------ Records

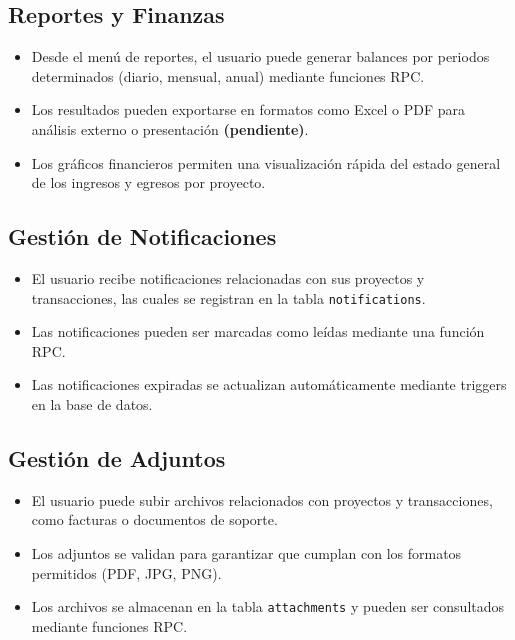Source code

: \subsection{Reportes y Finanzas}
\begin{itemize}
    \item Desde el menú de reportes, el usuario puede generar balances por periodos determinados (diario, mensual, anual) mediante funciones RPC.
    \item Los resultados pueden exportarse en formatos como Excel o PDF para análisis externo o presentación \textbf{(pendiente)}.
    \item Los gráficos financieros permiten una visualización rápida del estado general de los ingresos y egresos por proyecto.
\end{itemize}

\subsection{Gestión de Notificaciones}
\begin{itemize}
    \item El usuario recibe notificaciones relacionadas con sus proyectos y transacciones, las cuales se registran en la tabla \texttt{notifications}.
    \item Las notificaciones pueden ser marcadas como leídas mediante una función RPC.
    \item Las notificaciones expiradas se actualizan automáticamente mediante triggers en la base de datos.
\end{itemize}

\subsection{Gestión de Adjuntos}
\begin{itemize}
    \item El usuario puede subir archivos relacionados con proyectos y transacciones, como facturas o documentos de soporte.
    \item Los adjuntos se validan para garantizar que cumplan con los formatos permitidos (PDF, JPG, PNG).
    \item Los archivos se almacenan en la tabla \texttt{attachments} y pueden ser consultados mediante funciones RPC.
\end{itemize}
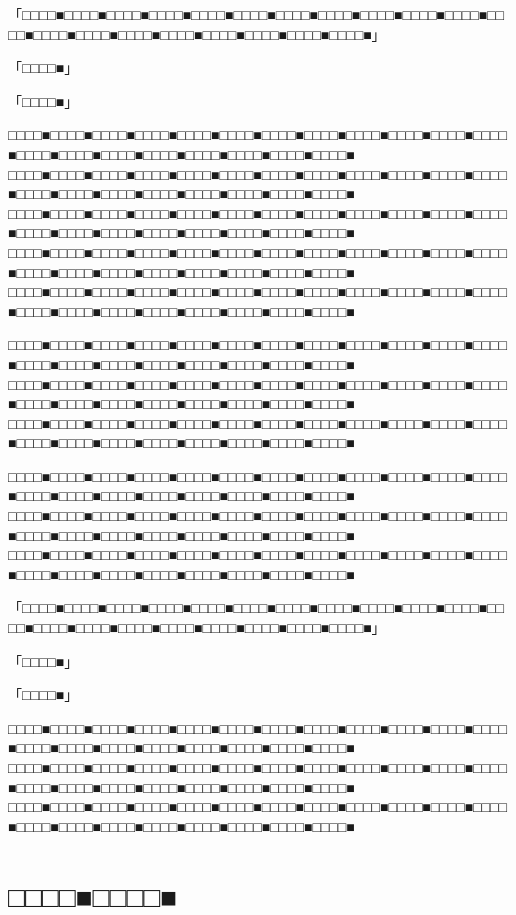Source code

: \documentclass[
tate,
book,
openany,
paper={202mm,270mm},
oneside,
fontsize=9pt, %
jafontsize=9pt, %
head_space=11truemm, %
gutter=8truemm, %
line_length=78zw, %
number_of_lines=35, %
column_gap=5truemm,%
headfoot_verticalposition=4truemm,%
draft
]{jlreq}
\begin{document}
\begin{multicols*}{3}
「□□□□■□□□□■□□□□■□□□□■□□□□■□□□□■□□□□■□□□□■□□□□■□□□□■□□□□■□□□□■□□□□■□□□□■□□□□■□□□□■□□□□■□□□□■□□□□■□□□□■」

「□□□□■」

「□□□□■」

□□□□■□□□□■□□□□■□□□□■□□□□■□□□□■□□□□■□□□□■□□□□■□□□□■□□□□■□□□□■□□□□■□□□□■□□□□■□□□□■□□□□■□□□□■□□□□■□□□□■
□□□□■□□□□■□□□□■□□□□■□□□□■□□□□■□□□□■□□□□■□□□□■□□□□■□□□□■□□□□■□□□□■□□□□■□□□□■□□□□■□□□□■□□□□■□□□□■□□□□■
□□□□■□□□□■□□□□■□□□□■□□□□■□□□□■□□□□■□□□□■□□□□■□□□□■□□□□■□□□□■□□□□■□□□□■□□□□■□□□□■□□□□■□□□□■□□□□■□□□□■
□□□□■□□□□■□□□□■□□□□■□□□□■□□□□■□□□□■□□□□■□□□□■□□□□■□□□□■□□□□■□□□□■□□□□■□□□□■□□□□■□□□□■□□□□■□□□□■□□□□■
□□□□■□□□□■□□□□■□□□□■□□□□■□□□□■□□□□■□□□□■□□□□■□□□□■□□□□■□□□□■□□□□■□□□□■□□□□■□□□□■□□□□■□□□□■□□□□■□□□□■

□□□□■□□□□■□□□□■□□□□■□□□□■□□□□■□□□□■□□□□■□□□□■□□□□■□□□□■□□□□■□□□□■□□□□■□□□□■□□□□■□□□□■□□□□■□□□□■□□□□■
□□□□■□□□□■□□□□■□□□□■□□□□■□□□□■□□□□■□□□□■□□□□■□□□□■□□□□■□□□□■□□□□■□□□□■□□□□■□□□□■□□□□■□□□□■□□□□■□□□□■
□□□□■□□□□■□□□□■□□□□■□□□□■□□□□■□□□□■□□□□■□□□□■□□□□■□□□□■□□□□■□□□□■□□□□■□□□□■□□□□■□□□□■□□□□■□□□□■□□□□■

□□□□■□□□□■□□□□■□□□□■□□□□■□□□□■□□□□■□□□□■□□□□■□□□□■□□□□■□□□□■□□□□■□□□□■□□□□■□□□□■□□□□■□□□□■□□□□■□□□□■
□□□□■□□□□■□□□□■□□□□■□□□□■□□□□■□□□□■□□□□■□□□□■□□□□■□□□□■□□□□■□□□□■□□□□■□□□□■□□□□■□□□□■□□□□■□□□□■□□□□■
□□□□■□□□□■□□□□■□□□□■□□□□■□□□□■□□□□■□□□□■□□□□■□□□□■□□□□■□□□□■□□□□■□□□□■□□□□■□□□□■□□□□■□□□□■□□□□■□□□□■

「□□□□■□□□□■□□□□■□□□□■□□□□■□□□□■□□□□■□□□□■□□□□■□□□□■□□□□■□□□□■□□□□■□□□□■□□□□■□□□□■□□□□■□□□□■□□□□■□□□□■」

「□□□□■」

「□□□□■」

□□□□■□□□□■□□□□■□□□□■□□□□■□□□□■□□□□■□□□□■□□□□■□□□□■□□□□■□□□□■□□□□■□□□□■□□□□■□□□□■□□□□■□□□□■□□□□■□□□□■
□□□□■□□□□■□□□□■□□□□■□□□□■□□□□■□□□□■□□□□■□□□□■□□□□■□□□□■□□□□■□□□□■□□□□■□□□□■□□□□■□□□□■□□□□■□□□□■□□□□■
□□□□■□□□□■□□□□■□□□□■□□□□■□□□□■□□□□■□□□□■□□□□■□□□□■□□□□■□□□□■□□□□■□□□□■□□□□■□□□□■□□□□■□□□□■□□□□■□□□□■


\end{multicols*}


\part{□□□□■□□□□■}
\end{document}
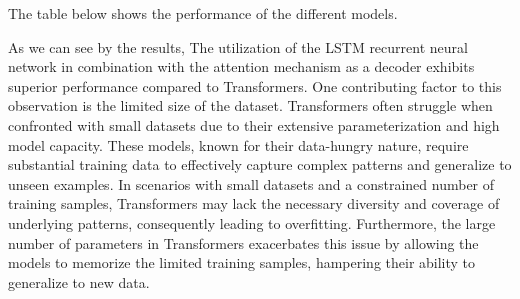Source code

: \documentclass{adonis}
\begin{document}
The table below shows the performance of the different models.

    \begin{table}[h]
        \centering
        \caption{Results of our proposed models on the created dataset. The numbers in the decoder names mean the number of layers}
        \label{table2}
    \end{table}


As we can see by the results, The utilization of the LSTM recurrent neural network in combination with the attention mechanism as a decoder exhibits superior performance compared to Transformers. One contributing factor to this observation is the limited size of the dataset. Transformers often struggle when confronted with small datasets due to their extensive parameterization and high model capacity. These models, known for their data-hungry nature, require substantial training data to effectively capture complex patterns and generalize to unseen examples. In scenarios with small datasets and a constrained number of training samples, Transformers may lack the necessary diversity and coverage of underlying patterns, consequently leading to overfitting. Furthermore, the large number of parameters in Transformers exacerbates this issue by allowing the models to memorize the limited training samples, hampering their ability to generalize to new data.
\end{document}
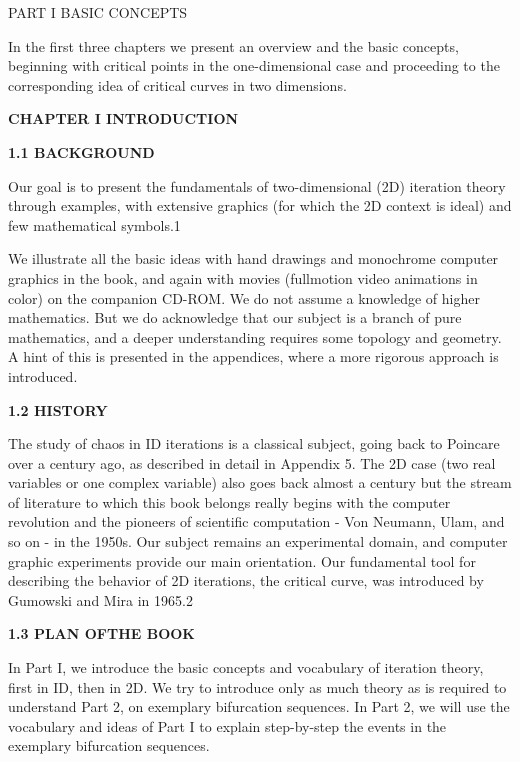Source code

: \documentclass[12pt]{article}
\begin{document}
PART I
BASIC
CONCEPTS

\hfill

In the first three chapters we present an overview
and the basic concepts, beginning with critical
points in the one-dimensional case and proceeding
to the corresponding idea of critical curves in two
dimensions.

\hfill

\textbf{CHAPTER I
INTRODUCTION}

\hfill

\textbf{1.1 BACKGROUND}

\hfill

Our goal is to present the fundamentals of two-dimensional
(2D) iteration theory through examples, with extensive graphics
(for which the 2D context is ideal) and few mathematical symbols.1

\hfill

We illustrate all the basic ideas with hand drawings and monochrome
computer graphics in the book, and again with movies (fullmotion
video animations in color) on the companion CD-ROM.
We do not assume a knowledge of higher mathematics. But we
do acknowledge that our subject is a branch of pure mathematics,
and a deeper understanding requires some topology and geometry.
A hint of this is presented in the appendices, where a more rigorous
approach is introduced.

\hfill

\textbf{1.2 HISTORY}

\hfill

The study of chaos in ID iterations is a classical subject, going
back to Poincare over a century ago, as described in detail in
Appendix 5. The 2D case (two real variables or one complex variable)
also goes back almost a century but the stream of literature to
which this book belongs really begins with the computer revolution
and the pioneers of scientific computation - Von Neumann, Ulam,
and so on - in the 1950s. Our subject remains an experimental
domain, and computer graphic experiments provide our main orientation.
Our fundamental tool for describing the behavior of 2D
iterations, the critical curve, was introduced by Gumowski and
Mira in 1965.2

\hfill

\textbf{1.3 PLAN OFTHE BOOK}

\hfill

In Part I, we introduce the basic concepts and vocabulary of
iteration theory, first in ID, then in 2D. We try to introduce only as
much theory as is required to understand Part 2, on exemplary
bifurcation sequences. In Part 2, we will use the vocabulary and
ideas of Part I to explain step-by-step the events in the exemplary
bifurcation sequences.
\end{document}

------------

Pictures stay out. Print the lines of the records above exactly, from the first through the one with "El usuario recibe".

Source code

: \subsection{Reportes y Finanzas}
\begin{itemize}
    \item Desde el menú de reportes, el usuario puede generar balances por periodos determinados (diario, mensual, anual) mediante funciones RPC.
    \item Los resultados pueden exportarse en formatos como Excel o PDF para análisis externo o presentación \textbf{(pendiente)}.
    \item Los gráficos financieros permiten una visualización rápida del estado general de los ingresos y egresos por proyecto.
\end{itemize}

\subsection{Gestión de Notificaciones}
\begin{itemize}
    \item El usuario recibe notificaciones relacionadas con sus proyectos y transacciones, las cuales se registran en la tabla \texttt{notifications}.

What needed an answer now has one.